I Wash My Hands on This Issue
As eco-friendly as I’ve tried to be in my life, there are two things supposedly bad for the environment that I’m having a hard time shedding: plastic bags and paper towels. As to the first, we’re starting to fill them up as much as possible before throwing them out, reuse them when we can, and shift some use to cloth bags.
But as to the second, I cannot seem to shake their use, especially in the kitchen and in public bathrooms. This article provides a fairly pro-paper towel conclusion, when compared to convention hand dryers and the new fangled Dyson hand dryers, at least when it comes to speed and germs.
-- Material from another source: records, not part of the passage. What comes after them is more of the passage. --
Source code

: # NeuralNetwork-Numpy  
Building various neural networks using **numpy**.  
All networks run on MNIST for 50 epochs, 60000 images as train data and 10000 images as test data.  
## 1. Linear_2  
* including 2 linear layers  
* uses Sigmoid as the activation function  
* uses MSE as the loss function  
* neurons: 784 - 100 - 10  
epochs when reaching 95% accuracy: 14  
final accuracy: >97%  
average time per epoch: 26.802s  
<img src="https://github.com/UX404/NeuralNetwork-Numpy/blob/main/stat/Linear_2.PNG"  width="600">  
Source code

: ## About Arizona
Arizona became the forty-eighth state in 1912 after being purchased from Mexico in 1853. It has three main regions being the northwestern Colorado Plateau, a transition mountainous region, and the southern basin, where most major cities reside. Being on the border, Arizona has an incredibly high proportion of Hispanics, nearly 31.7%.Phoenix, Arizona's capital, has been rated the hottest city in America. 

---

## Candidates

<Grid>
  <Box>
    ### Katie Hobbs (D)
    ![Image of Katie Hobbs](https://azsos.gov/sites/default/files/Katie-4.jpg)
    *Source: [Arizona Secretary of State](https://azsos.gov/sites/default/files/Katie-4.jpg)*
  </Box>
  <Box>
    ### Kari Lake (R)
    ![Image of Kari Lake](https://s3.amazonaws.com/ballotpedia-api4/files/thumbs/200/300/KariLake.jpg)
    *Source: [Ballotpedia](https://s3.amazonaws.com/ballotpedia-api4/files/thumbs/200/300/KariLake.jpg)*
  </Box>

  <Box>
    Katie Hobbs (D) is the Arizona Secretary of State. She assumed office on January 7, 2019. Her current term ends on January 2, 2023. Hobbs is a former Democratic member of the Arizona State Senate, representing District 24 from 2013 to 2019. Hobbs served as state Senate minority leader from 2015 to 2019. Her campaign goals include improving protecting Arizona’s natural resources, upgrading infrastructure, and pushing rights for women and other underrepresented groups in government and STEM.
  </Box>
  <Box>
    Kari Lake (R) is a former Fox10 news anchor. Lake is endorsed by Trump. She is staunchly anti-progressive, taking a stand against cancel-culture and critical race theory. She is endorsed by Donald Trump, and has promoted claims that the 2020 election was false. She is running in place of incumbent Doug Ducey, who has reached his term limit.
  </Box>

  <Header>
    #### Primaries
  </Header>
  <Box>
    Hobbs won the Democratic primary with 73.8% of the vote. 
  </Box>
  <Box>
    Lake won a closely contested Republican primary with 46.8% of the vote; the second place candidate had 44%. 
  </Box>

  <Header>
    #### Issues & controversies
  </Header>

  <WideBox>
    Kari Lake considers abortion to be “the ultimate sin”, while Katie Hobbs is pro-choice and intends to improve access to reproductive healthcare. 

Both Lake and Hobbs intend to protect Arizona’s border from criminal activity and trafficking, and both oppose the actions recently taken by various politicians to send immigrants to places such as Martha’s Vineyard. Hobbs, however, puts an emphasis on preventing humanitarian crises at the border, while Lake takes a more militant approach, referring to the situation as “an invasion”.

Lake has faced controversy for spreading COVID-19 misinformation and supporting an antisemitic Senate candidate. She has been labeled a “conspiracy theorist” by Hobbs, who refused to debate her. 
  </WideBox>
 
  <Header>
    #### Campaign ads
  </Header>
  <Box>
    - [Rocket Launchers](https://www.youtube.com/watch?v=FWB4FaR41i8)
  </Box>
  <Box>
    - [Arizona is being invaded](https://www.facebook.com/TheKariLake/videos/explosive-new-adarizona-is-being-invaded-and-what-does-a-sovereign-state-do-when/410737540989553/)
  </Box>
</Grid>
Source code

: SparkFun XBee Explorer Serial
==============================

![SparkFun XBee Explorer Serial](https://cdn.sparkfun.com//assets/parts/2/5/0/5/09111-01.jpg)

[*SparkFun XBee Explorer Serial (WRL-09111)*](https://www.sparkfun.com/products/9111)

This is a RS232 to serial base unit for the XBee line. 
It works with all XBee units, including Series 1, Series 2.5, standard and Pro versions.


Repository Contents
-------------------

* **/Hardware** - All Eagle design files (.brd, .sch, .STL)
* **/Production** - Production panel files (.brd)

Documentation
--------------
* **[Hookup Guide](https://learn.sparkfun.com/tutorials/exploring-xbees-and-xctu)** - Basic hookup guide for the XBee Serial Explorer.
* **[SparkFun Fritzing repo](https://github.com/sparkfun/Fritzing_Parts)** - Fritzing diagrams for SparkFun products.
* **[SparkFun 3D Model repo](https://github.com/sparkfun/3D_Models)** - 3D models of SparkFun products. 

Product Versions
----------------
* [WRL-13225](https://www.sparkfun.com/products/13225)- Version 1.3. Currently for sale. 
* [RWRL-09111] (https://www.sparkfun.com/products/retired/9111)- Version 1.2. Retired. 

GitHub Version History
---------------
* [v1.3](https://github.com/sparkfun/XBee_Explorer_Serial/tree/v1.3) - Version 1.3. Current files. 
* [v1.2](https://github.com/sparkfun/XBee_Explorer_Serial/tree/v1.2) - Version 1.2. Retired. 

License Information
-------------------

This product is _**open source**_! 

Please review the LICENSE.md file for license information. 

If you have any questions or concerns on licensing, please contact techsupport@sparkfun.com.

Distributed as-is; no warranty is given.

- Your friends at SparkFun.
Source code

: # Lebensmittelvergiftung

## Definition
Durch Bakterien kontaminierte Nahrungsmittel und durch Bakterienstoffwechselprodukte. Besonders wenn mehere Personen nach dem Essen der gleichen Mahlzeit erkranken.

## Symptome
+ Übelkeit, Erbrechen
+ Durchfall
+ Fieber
But I thought the whole point about paper towel hating, from an environmental standpoint, was that they generate loads of waste? So, time and germ considerations aside, what’s worse for the environment: going through reams and reams of paper, or making and then running higher-tech and electricity-requiring blowers? If someone can point me to an article that covers this question like this Slate article covered the whole “cloth vs. disposable diapers” question, I’d appreciate it; I’d like to know how I should dry my hands in the men’s room.
Comments
We used to use cloth bags for shopping more, but now we have started reusing the plastic bags from grocery stores as trash bags, so we need at least a certain number of them. Our town was considering banning plastic bags from shops last year, but that would have forced us to buy new ones from a store anyway. These questions are always more complicated than they first seem.